# Problema de temporización con pic 16f628a



## Mclaw (Nov 10, 2008)

Hola! 
A ver si alguien puede echarme una mano. Estoy realizando un programa en c con el compilador picc de hi-tech. El problema es que quiero obtener un cambio de nivel en una de las salidas cuando pase cierto tiempo y para ello he utilizado el timer0. Quiero que genere una señal cuadrada de unos 38 KHz por lo que la mitad del periodo será cada 13us aproximadamente. Tengo el siguiente código:

#include	<htc.h>

/*
 *	Example code for using timer0 on a 16F628A
 *	Just sets up a 13 us second interrupt and change the output RB5
 */


#define	PERIOD	1000000		// period in uS - one second here
#define	XTAL	4000000		// crystal frequency - 4MHz
#define IPERIOD	(4 * 1000000 / XTAL)	// Period of instruction clock in uSeconds
#define	RELOADS	242     // 255-13

/* service routine for timer 0 interrupt */
void interrupt
timer0_isr(void)
{
	// effect a change on PORTB whenever our desired period is reached.
	// Note this timing will contain a margin of error.
	TMR0 = RELOADS;
	RB5 = !RB5;				// effect a change on RB5
	T0IF = 0;
}

main()
{
	// initialize timer 0; 

	OPTION = 0b1000;	// prescale by 1:1
	T0CS = 0;			// select internal clock
	T0IE = 1;			// enable timer interrupt
	GIE = 1;			// enable global interrupts
	TRISB = 0;			// output port
	RB5 = 0;
	OSCF = 1;
	for(;
		continue;		// let interrupt do its job
}

El problema es que me genera una señal de 1.97 KHz en lugar de una de aproximadamente 38 KHz y no se porque.  No se si cargo el valor correcto así que he probado con RELOADS valiendo 13 y 242 pero da igual porque da la señal de 1.97 KHz.
Alguien me puede decir que estoy haciendo mal? Se lo agradecería en el alma ya que no consigo encontrar la solución.

Gracias por adelantado.


----------



## Ardogan (Nov 11, 2008)

Vi tu mensaje ayer y revisé hasta donde se (no uso el picc pero tengo idea de como configurar los módulos), y realmente no veo el problema en el código.

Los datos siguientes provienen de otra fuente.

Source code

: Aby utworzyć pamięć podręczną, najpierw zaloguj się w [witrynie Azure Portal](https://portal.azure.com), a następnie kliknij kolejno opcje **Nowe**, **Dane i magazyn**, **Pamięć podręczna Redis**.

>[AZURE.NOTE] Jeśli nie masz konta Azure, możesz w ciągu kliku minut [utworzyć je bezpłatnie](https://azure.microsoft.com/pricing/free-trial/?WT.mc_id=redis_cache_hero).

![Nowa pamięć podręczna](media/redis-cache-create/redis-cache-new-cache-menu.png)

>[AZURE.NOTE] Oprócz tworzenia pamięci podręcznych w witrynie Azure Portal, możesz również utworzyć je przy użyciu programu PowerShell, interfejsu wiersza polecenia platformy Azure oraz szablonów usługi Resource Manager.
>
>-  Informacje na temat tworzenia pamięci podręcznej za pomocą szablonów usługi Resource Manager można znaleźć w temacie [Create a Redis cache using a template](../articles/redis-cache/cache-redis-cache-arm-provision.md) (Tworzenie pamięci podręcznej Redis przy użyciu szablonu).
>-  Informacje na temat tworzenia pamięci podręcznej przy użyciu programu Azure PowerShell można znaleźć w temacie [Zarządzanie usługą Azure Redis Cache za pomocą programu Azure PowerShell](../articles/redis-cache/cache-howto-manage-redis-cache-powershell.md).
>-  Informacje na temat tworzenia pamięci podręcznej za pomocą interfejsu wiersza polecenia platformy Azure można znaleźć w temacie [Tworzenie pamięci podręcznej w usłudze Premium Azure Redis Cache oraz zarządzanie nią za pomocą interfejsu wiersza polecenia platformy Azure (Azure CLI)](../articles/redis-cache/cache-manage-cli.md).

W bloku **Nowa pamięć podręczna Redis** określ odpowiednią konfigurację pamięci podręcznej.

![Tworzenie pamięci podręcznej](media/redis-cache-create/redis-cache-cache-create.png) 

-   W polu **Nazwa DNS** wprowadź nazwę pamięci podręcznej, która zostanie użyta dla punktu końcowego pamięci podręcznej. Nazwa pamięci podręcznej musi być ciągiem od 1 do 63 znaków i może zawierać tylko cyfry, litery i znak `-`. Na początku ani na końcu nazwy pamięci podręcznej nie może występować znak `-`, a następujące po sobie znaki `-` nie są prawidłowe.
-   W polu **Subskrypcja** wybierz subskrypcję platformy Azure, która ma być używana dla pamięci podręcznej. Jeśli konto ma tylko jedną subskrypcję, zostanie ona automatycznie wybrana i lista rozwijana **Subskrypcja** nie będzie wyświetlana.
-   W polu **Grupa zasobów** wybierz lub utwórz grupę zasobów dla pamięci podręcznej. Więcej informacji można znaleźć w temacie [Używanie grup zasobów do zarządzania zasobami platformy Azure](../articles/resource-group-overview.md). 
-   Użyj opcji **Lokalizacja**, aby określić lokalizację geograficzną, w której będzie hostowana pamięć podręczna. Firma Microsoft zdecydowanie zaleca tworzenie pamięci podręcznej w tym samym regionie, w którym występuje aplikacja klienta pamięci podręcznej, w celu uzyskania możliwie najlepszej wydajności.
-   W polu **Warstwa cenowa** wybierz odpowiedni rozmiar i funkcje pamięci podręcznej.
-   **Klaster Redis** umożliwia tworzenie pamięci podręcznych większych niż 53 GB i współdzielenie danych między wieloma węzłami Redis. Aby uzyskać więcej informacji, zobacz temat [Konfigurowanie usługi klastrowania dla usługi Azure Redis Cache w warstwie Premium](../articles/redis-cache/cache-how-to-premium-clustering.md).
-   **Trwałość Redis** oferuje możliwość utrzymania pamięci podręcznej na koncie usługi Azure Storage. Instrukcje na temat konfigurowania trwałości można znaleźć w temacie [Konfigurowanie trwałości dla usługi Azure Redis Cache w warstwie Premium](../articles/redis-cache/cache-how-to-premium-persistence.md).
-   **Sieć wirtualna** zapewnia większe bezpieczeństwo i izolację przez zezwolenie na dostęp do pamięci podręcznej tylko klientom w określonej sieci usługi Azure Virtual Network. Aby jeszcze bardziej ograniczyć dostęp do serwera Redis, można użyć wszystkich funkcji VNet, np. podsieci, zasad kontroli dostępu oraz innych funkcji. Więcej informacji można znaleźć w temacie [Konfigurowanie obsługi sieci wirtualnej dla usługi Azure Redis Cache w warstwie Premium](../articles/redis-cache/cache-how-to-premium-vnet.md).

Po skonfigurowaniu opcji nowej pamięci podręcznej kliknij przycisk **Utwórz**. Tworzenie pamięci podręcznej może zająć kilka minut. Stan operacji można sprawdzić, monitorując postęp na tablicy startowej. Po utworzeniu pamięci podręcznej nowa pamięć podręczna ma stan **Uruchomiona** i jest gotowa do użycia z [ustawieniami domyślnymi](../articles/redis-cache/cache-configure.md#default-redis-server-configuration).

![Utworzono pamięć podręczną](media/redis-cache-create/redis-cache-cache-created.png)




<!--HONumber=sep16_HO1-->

Ahora estás tratando de hacer con el módulo CCP (https://www.forosdeelectronica.com/posts/149174/), y tampoco sale.

Lo único que se me ocurre es que tu reloj no sea de 4 Mhz. Esto lo estás probando ya en el circuito armado o con un simulador?. Estás seguro de que es de 4 MHz?.
Si estás 100% seguro de que el reloj está bien, seguí leyendo.

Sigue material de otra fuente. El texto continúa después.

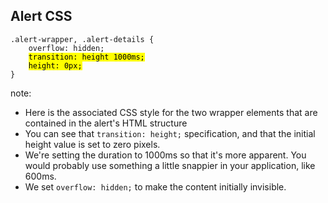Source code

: ## Alert CSS

<pre><code class="css" data-trim data-noescape>.alert-wrapper, .alert-details {
    overflow: hidden;
    <mark>transition: height 1000ms;</mark>
    <mark>height: 0px;</mark>
}
</code></pre>

note:
* Here is the associated CSS style for the two wrapper elements that are contained in the alert's
HTML structure
* You can see that <code>transition: height;</code> specification, and that the initial height
value is set to zero pixels.
* We're setting the duration to 1000ms so that it's more apparent. You would probably use something
a little snappier in your application, like 600ms.
* We set <code>overflow: hidden;</code> to make the content initially invisible.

Algo a tener en cuenta al escribir TMR0:



> Any write to the TMR0 register will cause a 2 instruction cycle (2TCY) inhibit. That is, after the
> TMR0 register has been written with the new value, TMR0 will not be incremented until the third
> instruction cycle later (Figure 11-2)


(Referencia: Timer0 - PICmicro Mid-Range MCU Family

Esos 2 Tcy son 2us para tu caso, así que tendrías que restarle 2 al valor del timer0.

Otra cosa que se me ocurre al trabajar con interrupciones tan frecuentes es que no le des tiempo de ejecutarse a la rutina de interrupción.
Pensa que haciendo interrupciones cada 13 us eso te marca el tiempo máximo que podés dedicarle a la rutina de interrupción, a 1 us por instrucción serían 13 instrucciones máximo (13 instrucciones de assembler no de C, las instrucciones call valen doble y las de retorno de rutina también, la instrucción GOTO también).

Para hacerlo con el timer0 tendrías que hacer la rutina de interrupción directamente en assembler, para estar seguro de los tiempos.

Por ahí si tenés que hacer solamente eso te convendría poner la rutina directamente en el bucle del main, pero estarías limitado a que se puede hacer eso solamente. Igual con una interrupción tan frecuente, tampoco vas a poder hacer muchas cosas más.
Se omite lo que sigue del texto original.